目を開けると、天窓から光が差し込んでいた。
窓は高く、指先ほどの大きさにしか見えない。そのちょうど真ん中に光球が位置取って、一直線にこちらを照らしている。
眩しいはずだ。
少年は顔ごと光から目を背けた。
どうやら寝てしまっていたらしい。
夢を見ていた。
夢の中の少年は、光に満ちた小さな家に住んでいた。朝に目覚め、家を出る。見慣れた景色の中を歩き、親しい人に会い、何気ない言葉を交わす。なんの枷もなく。
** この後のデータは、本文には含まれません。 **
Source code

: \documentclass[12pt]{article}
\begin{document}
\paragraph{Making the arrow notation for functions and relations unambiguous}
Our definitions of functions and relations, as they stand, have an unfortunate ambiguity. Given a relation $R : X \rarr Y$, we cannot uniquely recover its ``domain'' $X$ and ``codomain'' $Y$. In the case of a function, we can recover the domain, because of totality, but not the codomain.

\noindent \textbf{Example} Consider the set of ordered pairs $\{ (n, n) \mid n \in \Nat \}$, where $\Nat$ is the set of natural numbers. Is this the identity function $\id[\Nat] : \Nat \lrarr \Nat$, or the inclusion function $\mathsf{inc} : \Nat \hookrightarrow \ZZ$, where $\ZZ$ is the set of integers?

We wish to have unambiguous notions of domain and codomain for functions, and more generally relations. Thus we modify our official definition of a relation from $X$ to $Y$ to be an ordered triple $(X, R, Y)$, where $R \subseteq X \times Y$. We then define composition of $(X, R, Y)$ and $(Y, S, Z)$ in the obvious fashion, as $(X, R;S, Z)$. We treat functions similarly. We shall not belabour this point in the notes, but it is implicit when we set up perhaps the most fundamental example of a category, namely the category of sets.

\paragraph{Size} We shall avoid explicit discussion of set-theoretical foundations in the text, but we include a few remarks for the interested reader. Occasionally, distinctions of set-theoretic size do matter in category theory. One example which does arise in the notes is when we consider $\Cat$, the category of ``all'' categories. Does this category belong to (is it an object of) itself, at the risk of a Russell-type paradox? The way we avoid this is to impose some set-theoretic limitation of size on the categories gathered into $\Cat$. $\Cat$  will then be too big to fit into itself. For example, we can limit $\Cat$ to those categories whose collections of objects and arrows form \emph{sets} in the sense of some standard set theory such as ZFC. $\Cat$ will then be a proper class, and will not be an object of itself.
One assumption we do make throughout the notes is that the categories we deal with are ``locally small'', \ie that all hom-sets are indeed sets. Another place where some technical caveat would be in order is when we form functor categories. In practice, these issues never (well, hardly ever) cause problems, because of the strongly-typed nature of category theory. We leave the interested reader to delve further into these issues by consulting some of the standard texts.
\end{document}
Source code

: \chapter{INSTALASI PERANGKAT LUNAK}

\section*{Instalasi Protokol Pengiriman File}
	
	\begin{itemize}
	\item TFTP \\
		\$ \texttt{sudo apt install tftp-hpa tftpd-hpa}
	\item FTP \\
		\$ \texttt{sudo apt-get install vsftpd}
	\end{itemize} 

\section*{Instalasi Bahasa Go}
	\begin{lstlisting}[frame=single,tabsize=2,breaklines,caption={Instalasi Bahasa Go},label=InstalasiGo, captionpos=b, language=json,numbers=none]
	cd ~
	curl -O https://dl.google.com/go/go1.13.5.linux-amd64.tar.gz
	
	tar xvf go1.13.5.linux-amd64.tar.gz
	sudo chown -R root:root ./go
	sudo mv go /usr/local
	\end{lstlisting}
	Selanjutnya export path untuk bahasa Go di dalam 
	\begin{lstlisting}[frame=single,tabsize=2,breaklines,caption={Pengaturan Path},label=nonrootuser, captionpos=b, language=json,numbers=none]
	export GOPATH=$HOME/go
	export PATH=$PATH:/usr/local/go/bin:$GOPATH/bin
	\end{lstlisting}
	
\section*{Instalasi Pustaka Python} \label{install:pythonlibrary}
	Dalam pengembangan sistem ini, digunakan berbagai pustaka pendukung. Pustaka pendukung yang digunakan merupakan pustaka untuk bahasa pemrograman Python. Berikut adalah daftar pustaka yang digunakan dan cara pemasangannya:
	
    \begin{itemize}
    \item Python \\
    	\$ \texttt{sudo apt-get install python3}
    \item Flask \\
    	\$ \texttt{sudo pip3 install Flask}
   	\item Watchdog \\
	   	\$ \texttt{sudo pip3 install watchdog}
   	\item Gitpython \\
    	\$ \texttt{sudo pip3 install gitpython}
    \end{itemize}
そんなことは、きっと当たり前のことなのだろう。自分以外にとっては。
手元に目をやると、右手はしっかりと一冊の本を握っていた。意識を失うまで読んでいたであろうページに指が挟まっている。
古い本だった。
これすらなければ、とっくにここを逃げ出している。もっとも、できやしないのだけれど。少年は自嘲気味に独り笑った。
少年は筒の底にいた。
筒の内部に階段はなく、文字どおり筒抜けになっている。一つ開いた天窓から底に届く光はわずか。石畳の床は頬にひんやりと冷たい。まるで牢獄だ。
少年は横たえていた体を起こそうとした。体中がきしむ。石の床は堅すぎる。
何とか起き上がると、ちょうど差し込む光の角度が変わった。室内がぼんやりと照らし出される。うずたかい円筒の内壁は、膨大な量の書籍で覆われていた。
誰が、いつから蓄え始めたのか。前後左右上下一面に、みっしりと詰め込まれた圧倒的な知識。これを目の前にして、足が竦まない者などいるだろうか。何度見ても慣れを許さないこの壁だけが、少年にとっての救いかもしれなかった。
少年は石の床に手をつき、ただ書架を仰いだ。
ノック音で我に返るまで。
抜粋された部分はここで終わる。